== Records shown

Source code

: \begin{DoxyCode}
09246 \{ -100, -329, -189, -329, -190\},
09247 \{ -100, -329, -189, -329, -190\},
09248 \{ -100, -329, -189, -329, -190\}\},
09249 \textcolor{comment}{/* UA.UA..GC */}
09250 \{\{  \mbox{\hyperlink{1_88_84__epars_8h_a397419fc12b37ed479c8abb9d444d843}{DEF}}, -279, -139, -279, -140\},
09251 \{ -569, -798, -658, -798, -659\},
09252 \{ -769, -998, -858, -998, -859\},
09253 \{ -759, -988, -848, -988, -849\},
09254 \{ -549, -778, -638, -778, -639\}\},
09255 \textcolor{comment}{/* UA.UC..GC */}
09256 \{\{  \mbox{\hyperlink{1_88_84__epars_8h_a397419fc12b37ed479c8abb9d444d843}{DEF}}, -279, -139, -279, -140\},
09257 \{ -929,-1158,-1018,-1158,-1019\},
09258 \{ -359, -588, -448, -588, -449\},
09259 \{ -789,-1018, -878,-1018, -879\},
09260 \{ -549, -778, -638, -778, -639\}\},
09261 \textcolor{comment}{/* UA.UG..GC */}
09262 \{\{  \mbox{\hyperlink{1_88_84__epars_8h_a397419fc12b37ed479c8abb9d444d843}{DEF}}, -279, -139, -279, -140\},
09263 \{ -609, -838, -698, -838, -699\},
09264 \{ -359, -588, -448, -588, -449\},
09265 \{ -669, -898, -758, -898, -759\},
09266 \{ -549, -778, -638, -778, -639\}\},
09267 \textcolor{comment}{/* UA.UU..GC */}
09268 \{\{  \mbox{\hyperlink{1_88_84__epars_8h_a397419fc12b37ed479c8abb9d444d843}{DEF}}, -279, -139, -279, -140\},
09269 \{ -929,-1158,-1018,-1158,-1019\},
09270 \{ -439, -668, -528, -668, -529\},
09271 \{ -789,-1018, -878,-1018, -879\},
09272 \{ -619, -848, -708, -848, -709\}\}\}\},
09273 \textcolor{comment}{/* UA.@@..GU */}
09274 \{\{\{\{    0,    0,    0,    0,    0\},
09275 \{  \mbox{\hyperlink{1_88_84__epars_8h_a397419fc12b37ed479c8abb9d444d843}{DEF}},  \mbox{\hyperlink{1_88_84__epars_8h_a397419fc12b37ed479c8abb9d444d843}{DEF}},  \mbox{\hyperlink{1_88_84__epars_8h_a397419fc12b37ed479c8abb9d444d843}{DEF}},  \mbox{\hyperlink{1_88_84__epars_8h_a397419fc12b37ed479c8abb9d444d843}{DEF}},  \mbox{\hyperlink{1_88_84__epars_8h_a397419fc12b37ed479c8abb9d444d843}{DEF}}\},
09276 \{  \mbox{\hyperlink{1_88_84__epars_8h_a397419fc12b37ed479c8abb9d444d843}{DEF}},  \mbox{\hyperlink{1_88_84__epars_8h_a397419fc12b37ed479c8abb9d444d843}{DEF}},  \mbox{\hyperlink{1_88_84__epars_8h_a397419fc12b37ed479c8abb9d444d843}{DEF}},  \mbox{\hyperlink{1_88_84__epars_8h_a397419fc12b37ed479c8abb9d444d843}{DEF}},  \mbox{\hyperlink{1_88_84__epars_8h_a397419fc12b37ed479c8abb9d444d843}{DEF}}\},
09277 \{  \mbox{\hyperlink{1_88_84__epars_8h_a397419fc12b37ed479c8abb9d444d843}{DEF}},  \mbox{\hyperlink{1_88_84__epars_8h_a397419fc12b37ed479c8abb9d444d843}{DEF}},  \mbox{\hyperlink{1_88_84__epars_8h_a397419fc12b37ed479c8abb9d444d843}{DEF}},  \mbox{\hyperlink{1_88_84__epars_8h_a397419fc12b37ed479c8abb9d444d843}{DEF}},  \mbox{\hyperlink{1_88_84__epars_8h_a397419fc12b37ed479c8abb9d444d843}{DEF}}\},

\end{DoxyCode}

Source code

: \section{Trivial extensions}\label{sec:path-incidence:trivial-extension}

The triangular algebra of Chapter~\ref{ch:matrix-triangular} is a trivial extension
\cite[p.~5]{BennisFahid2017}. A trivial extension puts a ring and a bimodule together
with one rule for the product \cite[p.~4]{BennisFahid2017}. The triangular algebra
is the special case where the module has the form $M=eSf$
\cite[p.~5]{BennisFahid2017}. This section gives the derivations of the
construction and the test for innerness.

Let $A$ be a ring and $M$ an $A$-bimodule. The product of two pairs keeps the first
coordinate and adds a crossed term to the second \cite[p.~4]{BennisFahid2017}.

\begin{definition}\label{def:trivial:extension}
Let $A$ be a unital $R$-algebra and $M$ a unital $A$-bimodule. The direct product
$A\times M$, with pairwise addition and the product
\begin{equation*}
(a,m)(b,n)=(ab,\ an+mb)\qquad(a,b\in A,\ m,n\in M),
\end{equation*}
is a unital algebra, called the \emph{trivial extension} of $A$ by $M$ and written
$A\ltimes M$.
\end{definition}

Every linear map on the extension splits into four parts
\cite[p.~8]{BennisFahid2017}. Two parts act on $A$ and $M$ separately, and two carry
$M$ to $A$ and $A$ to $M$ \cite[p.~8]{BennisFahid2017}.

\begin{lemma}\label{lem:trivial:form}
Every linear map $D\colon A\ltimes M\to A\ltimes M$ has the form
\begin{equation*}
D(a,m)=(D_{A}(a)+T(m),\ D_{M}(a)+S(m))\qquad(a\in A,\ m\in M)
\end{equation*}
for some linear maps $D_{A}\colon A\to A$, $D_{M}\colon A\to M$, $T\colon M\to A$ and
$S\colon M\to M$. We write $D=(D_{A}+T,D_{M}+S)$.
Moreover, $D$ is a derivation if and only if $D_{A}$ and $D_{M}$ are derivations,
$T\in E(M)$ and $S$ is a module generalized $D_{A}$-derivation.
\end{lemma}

====

Problem details → A lone number is the expected answer: the count of lines in these entries holding the string "label".

Response to the task → 3